Antes de mergulhar nesse indagar, gostaria de trazer algumas palavras de Homi

K. Bhabha

Ler Fanon é vivenciar a noção de divisão que prefigura- e fende- a emergência de um pensamento verdadeiramente radical que nunca vem à luz sem projetar uma obscuridade incerta. Fanon é o provedor da verdade transgressiva e transicional. Ele pode ansiar pela transformação total do Homem e da Sociedade, mas fala de modo mais eficaz a partir dos interstícios incertos da mudança histórica: da área de ambivalência entre raça e sexualidade, do bojo de uma contradição insolúvel entre cultura e classe, do mais fundo da batalha entre representação psíquica e realidade social. (BHABHA, pp. 77, 2013)

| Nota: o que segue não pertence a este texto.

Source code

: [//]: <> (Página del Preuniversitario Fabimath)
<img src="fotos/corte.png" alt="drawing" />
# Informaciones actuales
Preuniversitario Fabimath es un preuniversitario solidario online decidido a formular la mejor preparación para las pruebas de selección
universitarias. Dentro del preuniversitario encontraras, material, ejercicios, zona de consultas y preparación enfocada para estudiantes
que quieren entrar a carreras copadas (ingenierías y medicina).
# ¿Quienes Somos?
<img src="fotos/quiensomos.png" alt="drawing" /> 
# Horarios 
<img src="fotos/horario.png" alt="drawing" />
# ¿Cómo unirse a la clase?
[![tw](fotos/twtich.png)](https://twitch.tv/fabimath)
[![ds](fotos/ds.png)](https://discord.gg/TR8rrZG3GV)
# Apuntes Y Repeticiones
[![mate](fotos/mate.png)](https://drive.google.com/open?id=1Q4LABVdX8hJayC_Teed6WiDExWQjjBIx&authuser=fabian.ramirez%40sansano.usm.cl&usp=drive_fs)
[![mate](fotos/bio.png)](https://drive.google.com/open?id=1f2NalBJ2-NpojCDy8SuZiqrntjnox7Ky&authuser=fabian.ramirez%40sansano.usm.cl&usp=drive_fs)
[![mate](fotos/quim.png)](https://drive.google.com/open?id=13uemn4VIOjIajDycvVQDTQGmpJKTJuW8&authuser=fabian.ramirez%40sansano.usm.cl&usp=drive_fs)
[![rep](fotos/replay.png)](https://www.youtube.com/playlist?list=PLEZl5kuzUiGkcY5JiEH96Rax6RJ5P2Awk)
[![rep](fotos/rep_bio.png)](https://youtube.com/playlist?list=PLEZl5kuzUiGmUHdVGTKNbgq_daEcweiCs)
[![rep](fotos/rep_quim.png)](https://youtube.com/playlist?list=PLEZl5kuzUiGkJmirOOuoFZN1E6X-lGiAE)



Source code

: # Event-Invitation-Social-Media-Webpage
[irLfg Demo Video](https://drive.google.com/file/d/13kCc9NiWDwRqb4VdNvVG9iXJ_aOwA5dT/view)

O que sinalizamos aqui? A própria relação dupla do olhar de Fanon. Sua poderosa frase

“O negro não é. Nem tampouco o branco.”(FANON, pp 210, 2008) Sinaliza esse duplo

de luz e trevas em Fanon, pois este não propõe uma resolução final ao problema do

racismo, mas sim ao trazer uma pergunta decisiva ao processo.

O acesso à imagem da identidade só é possível na negação de qualquer ideia de originalidade e plenitude; o processo de deslocamento e diferenciação (ausência/presença, representação/repetição) torna-a uma realidade limiar. A imagem é a um só tempo uma substituição metafórica, uma ilusão de presença, e, justamente por isso, uma metonímia, um signo de ausência e perda. É precisamente a partir dessa extremidade do sentido e do ser, a partir dessa fronteira deslizante de alteridade dentro da identidade, que Fanon pergunta: “O que quer um homem negro?” (BHABHA, pp. 95, 2013)

Essa crise axiológica tem uma forte potencia de aproximar o sentido que se

perde nos corredores de uma escola de Magé.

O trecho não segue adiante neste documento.